The same week Nick Carter became the first Backstreet Boy to dance off on his own with a solo album. Justin Timberlake set the same precedent a week later for ‘N Sync. Each is the blond, blue-eyed star of his group, but their new music is hardly interchangeable. Carter trades in dancing partners for a backup band on “Now or Never,” but despite the extra guitar, the music is only an alley or two removed from the Backstreet sound. Timberlake drifts further, offering old school R&B; with a new textbook of hip-hop beats.

Who is at the front of this graduating class?

Music fans have weighed in. Aguilera’s album has sold a healthy 499,000 copies in two weeks, debuting at No. 2 on the chart and then sagging a bit to No. 4 in the second week. Those may not be spectacular numbers, but Carter’s solo project opened at No. 17 and then tumbled to No. 63. His two-week total is 90,000 sold. Timberlake, meanwhile, only needed a week to sell 439,000, debuting at No. 2.

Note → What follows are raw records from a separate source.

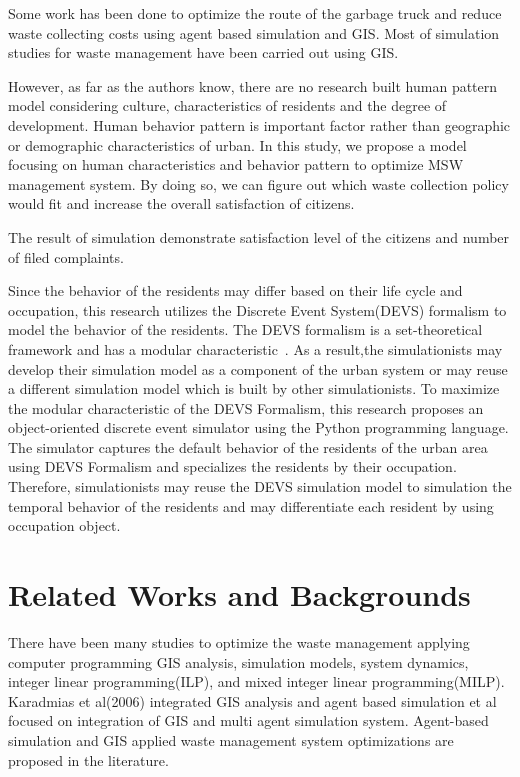 \documentclass{scsSimAUDPaperFormat}
\begin{document}
Some work has been done to optimize the route of the garbage truck and reduce waste collecting costs using agent based simulation and GIS\cite{dyson2005forecasting}\cite{}. Most of simulation studies for waste management have been carried out using GIS.



However, as far as the authors know, there are no research built human pattern model considering culture, characteristics of residents and the degree of development. Human behavior pattern is important factor rather than geographic or demographic characteristics of urban.
In this study, we propose a model focusing on human characteristics and behavior pattern to optimize MSW management system. By doing so, we can figure out which waste collection policy would fit and increase the overall satisfaction of citizens. 

The result of simulation demonstrate satisfaction level of the citizens and number of filed complaints.

Since the behavior of the residents may differ based on their life cycle and occupation, this research utilizes the Discrete Event System(DEVS) formalism to model the behavior of the residents. The DEVS formalism
is a set-theoretical framework and has a modular characteristic~\cite{Zeigler84, Zeigler90, tms2000}. As a result,the simulationists may develop their simulation model as a component of the urban system or may reuse a different simulation model which is built by other simulationists. 
To maximize the modular characteristic of the DEVS Formalism, this research proposes an object-oriented discrete event simulator using the Python programming language. The simulator captures the default behavior of the residents of the urban area using DEVS Formalism and specializes the residents by their occupation. Therefore, simulationists may reuse the DEVS simulation model to simulation the temporal behavior of the residents and may differentiate each resident by using occupation object. 

\section{Related Works and Backgrounds}

There have been many studies to optimize the waste management applying computer programming GIS analysis, simulation models, system dynamics, integer linear programming(ILP), and mixed integer linear programming(MILP).
Karadmias et al(2006)\cite{karadimas2006coupling} integrated GIS analysis and agent based simulation
et al 
\cite{karadimas2006coupling} focused on integration of GIS and multi agent simulation system. 
Agent-based simulation and GIS applied waste management system optimizations are proposed in the literature. \cite{karadimas2006coupling,shi2013multi,nguyenemission,nambiar2013multi,hua2016towards}
\end{document}
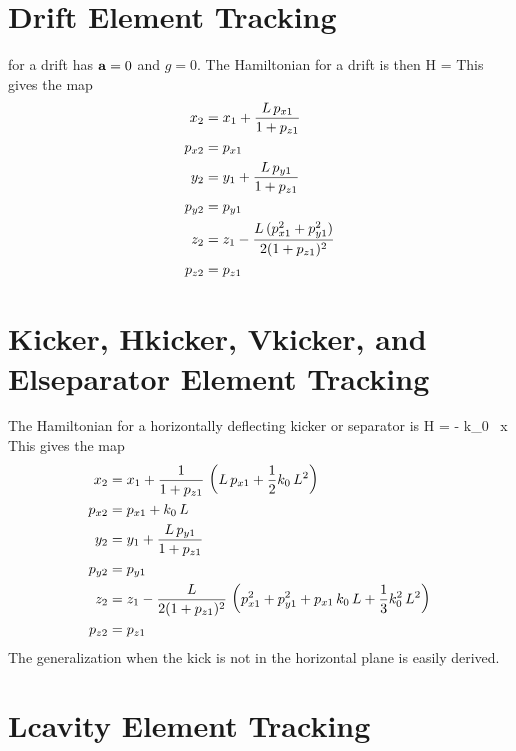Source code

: \section{Drift Element Tracking}
\label{s:drift.std}

 for a drift has ${\bf a} = 0$ and $g = 0$. The Hamiltonian for a
drift is then
\Begineq
  H =  
\Endeq
This gives the map
\begin{align}
  x_2    &= x_1 + \frac{L \, p_{x1}}{1 + p_{z1}} \nonumber \\
  p_{x2} &= p_{x1}  \nonumber \\
  y_2    &= y_1 + \frac{L \, p_{y1}}{1 + p_{z1}} \nonumber \\
  p_{y2} &= p_{y1}  \\
  z_2    &= z_1 - \frac{L \, (p_{x1}^2 + p_{y1}^2)}{2 (1 + p_{z1})^2} \nonumber \\
  p_{z2} &= p_{z1} \nonumber
\end{align}

\section{Kicker, Hkicker, Vkicker, and Elseparator Element Tracking}
\label{s:kicker.std}

The Hamiltonian for a horizontally deflecting kicker or separator is
\Begineq
  H =  - k_0 \, x 
\Endeq
This gives the map
\begin{align}
  x_2    &= x_1 + \frac{1}{1 + p_{z1}} \, \left( L \, p_{x1} + \frac{1}{2} k_0 \, L^2 \right) \nonumber \\
  p_{x2} &= p_{x1} + k_0 \, L \nonumber \\
  y_2    &= y_1 + \frac{L \, p_{y1}}{1 + p_{z1}} \nonumber \\
  p_{y2} &= p_{y1}  \\
  z_2    &= z_1 - \frac{L}{2 (1 + p_{z1})^2} \, 
    \left( p_{x1}^2 + p_{y1}^2 + p_{x1} \, k_0 \, L + \frac{1}{3} k_0^2 \, L^2 \right) \nonumber \\
  p_{z2} &= p_{z1} \nonumber
\end{align}
The generalization when the kick is not in the horizontal plane is easily derived.

\section{Lcavity Element Tracking}
\label{s:lcavity.std}

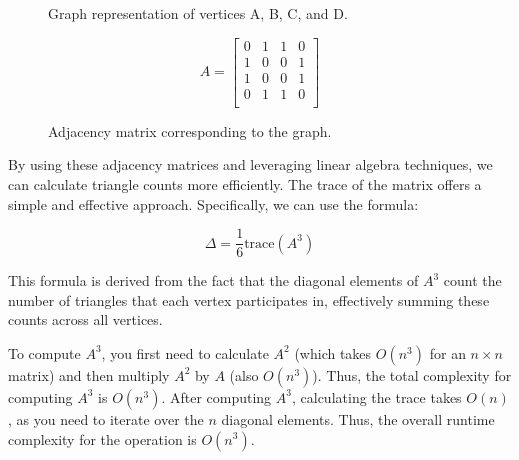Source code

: \documentclass[12pt]{report}
\begin{document}
\begin{figure}[H]
    \centering
    \begin{minipage}{0.45\textwidth}
        \caption{Graph representation of vertices A, B, C, and D.}
    \end{minipage}%
    \hfill
    \begin{minipage}{0.45\textwidth}
        \[
        A =
        \begin{bmatrix}
        0 & 1 & 1 & 0 \\
        1 & 0 & 0 & 1 \\
        1 & 0 & 0 & 1 \\
        0 & 1 & 1 & 0 \\
        \end{bmatrix}
        \]
        \caption{Adjacency matrix corresponding to the graph.}
    \end{minipage}
\end{figure}

By using these adjacency matrices and leveraging linear algebra techniques, we can calculate triangle counts more efficiently. 
The trace of the matrix offers a simple and effective approach. Specifically, we can use the formula:

\[
\Delta = \frac{1}{6} \mathrm{trace}(A^3)
\]

This formula is derived from the fact that the diagonal elements of \(A^3\) count the number of triangles that each vertex participates in, effectively summing these counts across all vertices. 

To compute $A^3$, you first need to calculate $A^2$ (which takes $O(n^3)$ for an $n \times n$ matrix) and then multiply $A^2$ by $A$ (also $O(n^3)$).
Thus, the total complexity for computing $A^3$ is $O(n^3)$.
After computing $A^3$, calculating the trace takes $O(n)$, as you need to iterate over the $n$ diagonal elements.
Thus, the overall runtime complexity for the operation is $O(n^3)$.
\end{document}
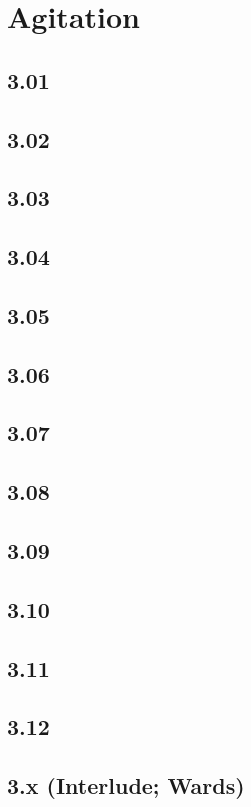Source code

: \part{Agitation}
 \chapter{3.01}
 \chapter{3.02}
 \chapter{3.03}
 \chapter{3.04}
 \chapter{3.05}
 \chapter{3.06}
 \chapter{3.07}
 \chapter{3.08}
 \chapter{3.09}
 \chapter{3.10}
 \chapter{3.11}
 \chapter{3.12}
 \chapter{3.x (Interlude; Wards)}














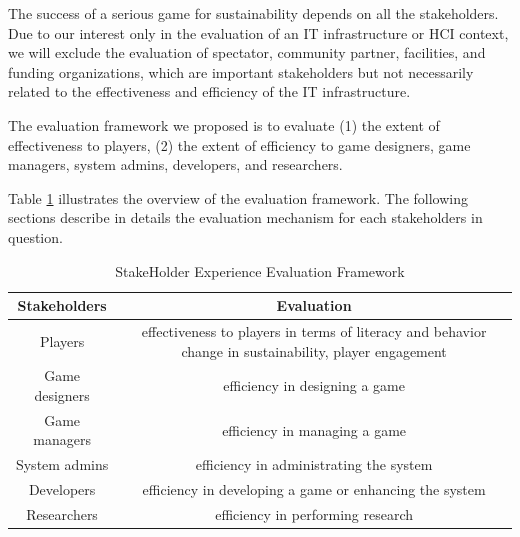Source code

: \documentclass{sigchi}
\newcommand\tabhead[1]{\small\textbf{#1}}
\begin{document}
The success of a serious game for sustainability depends on all the stakeholders. Due to our interest only in the evaluation of an IT infrastructure or HCI context, we will exclude the evaluation of spectator, community partner, facilities, and funding organizations, which are important stakeholders but not necessarily related to the effectiveness and efficiency of the IT infrastructure.

The evaluation framework we proposed is to evaluate (1) the extent of effectiveness to players, (2) the extent of efficiency to game designers, game managers, system admins, developers, and researchers.

Table \ref{tab:evaluation-framework} illustrates the overview of the evaluation framework. The following sections describe in details the evaluation mechanism for each stakeholders in question.

\begin{table}
  \centering
  \begin{tabular}{|c|c|}
    \hline
    \multicolumn{1}{|p{0.3\columnwidth}|}{\centering\tabhead{Stakeholders}} &
    \multicolumn{1}{|p{0.65\columnwidth}|}{\centering\tabhead{Evaluation}} \\
    \hline
    \multicolumn{1}{|p{0.3\columnwidth}|}{Players} & \multicolumn{1}{|p{0.65\columnwidth}|}{effectiveness to players in terms of literacy and behavior change in sustainability, player engagement} \\
    \hline
    \multicolumn{1}{|p{0.3\columnwidth}|}{Game designers} & \multicolumn{1}{|p{0.65\columnwidth}|}{efficiency in designing a game} \\
    \hline
    \multicolumn{1}{|p{0.3\columnwidth}|}{Game managers} & \multicolumn{1}{|p{0.65\columnwidth}|}{efficiency in managing a game} \\
    \hline
    \multicolumn{1}{|p{0.3\columnwidth}|}{System admins} & \multicolumn{1}{|p{0.65\columnwidth}|}{efficiency in administrating the system} \\
    \hline
    \multicolumn{1}{|p{0.3\columnwidth}|}{Developers} & \multicolumn{1}{|p{0.65\columnwidth}|}{efficiency in developing a game or enhancing the system} \\
    \hline
    \multicolumn{1}{|p{0.3\columnwidth}|}{Researchers} & \multicolumn{1}{|p{0.65\columnwidth}|}{efficiency in performing research} \\
    \hline
  \end{tabular}
  \caption{StakeHolder Experience Evaluation Framework}
  \label{tab:evaluation-framework}
\end{table}
\end{document}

In question is not only their solo efforts’ commercial prospects but also their impact on the singers’ pop groups. “With Nick and Justin, they’re both like Sting coming out of the Police, and that could mean, ‘See ya,’ ” says Roy Laughlin, regional vice president for Clear Channel, the national radio titan. No one, though, is likely to compare Carter or Timberlake to Sting when it comes to artistic heft, not yet and maybe never.

After performing in lock-step with others for so long, Carter and Timberlake are hungry to be seen as individuals, but the same may be said of Aguilera. Always linked to Spears by timing and Mariah Carey by approach, Aguilera yearns to define herself.

“All three of them are trying to grow up; that’s clear,” says Jeff Pollack, a leading consultant for radio, MTV and Hollywood. “Nothing is automatic for any of them. There’s no free pass for teen idols to become more adult, mainstream artists. It will be interesting to watch.”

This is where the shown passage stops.